#### [To do]
Using the data below, return every line that holds the word "detecting".

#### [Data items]

**********

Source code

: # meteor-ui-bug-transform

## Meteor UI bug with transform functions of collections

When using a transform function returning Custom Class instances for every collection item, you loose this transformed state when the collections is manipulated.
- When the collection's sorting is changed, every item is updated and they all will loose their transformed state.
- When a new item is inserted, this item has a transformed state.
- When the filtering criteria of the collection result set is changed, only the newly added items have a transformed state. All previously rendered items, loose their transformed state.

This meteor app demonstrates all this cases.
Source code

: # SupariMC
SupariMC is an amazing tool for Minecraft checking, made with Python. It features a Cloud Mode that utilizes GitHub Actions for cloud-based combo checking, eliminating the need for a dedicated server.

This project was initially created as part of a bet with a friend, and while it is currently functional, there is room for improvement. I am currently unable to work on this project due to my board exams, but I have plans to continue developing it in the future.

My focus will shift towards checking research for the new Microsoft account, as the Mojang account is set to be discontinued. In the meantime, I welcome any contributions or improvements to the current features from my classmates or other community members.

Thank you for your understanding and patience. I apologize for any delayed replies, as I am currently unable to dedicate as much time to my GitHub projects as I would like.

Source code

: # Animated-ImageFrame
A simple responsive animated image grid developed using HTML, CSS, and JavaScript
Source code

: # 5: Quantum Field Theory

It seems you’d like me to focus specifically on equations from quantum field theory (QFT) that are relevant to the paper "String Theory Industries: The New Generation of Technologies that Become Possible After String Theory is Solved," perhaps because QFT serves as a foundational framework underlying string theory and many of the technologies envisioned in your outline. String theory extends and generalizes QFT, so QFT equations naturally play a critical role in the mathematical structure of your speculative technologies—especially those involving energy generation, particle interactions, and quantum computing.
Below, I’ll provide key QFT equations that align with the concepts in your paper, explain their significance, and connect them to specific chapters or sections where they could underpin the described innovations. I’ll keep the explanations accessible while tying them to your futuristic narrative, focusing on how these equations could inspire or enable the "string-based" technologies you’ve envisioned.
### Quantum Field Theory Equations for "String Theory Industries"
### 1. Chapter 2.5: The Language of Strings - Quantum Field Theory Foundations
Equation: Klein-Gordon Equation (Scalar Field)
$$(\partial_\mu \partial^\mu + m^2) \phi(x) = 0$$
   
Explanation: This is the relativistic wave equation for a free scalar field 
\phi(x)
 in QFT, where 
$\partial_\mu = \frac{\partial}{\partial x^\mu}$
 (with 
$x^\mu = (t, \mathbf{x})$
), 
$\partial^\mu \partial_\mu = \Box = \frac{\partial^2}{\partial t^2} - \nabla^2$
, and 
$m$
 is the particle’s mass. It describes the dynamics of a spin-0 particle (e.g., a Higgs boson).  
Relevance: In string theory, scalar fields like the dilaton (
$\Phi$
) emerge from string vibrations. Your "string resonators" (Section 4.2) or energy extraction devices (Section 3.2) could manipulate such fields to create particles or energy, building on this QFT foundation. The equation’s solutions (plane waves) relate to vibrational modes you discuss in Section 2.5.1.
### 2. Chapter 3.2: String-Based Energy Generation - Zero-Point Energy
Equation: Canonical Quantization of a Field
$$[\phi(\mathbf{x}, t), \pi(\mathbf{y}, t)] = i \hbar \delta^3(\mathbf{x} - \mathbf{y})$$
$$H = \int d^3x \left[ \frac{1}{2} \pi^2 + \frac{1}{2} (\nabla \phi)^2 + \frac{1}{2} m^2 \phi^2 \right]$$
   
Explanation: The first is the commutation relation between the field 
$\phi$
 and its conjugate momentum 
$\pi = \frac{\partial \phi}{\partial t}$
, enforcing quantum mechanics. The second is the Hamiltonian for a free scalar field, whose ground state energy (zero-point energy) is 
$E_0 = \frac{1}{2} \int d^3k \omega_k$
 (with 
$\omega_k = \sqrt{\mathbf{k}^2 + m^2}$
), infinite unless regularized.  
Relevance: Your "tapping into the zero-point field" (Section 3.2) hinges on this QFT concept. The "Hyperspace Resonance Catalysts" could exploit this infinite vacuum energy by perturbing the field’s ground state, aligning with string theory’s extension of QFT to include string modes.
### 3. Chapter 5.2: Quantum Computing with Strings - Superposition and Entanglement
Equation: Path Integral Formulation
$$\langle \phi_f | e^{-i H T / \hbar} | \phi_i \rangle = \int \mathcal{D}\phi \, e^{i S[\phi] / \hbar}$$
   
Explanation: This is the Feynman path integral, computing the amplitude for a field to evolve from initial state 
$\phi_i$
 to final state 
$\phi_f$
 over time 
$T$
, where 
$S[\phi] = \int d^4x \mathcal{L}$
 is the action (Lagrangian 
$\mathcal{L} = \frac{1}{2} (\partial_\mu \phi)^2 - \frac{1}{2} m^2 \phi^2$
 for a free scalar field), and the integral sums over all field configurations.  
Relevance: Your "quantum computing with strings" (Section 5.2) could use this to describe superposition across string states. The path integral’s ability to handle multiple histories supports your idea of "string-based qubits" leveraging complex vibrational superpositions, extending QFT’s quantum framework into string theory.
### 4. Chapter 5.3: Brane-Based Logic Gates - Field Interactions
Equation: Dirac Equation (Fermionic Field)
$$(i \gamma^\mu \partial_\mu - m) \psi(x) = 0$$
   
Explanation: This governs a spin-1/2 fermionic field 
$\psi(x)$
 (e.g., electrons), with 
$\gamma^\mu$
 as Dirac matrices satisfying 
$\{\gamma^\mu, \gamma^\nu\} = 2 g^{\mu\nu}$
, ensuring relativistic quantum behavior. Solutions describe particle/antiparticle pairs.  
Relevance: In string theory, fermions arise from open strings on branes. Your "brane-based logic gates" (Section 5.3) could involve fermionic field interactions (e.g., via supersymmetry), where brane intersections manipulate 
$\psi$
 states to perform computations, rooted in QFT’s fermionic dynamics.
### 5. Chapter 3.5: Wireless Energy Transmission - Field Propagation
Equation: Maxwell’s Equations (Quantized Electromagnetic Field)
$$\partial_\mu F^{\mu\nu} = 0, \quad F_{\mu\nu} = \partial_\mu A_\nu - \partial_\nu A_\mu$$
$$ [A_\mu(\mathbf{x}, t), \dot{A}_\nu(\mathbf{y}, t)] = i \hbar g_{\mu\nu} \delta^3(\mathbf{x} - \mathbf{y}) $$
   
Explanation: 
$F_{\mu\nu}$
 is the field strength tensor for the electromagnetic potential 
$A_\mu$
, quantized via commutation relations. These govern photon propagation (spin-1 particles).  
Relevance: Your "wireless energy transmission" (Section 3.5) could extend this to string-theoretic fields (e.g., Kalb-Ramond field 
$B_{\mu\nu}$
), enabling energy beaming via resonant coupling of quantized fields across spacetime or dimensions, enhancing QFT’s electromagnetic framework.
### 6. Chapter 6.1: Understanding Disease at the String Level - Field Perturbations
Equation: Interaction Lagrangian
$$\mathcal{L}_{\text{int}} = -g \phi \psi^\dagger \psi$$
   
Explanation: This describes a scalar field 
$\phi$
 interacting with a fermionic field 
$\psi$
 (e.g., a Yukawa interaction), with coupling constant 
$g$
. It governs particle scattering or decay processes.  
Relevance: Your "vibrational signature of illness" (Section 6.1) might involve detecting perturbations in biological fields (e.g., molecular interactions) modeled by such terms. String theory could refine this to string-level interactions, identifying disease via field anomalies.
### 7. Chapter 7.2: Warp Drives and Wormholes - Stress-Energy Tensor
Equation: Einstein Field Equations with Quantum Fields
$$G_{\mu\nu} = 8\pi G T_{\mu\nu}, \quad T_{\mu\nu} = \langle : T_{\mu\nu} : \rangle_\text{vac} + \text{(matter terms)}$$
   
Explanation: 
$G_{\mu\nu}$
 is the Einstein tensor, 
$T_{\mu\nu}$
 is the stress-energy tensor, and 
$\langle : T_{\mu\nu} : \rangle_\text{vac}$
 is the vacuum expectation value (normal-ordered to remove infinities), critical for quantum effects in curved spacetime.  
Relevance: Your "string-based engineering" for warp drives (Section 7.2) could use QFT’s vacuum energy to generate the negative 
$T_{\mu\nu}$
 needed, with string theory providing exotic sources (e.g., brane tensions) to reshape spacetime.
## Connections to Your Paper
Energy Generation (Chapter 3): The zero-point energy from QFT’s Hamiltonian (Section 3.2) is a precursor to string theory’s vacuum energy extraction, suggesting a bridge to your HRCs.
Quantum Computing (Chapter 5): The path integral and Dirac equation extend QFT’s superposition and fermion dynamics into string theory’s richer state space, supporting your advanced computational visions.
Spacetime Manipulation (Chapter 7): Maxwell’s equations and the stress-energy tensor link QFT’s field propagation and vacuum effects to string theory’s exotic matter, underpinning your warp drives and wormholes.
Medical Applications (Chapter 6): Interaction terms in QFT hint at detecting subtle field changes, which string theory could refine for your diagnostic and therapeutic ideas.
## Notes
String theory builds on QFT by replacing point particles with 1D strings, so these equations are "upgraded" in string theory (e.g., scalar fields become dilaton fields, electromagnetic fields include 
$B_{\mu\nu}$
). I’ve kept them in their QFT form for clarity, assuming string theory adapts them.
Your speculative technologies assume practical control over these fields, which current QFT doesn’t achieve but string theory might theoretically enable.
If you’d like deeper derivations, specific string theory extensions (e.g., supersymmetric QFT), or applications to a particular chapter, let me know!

**********

#### [Answer]
Relevance: Your "vibrational signature of illness" (Section 6.1) might involve detecting perturbations in biological fields (e.g., molecular interactions) modeled by such terms. String theory could refine this to string-level interactions, identifying disease via field anomalies.
Medical Applications (Chapter 6): Interaction terms in QFT hint at detecting subtle field changes, which string theory could refine for your diagnostic and therapeutic ideas.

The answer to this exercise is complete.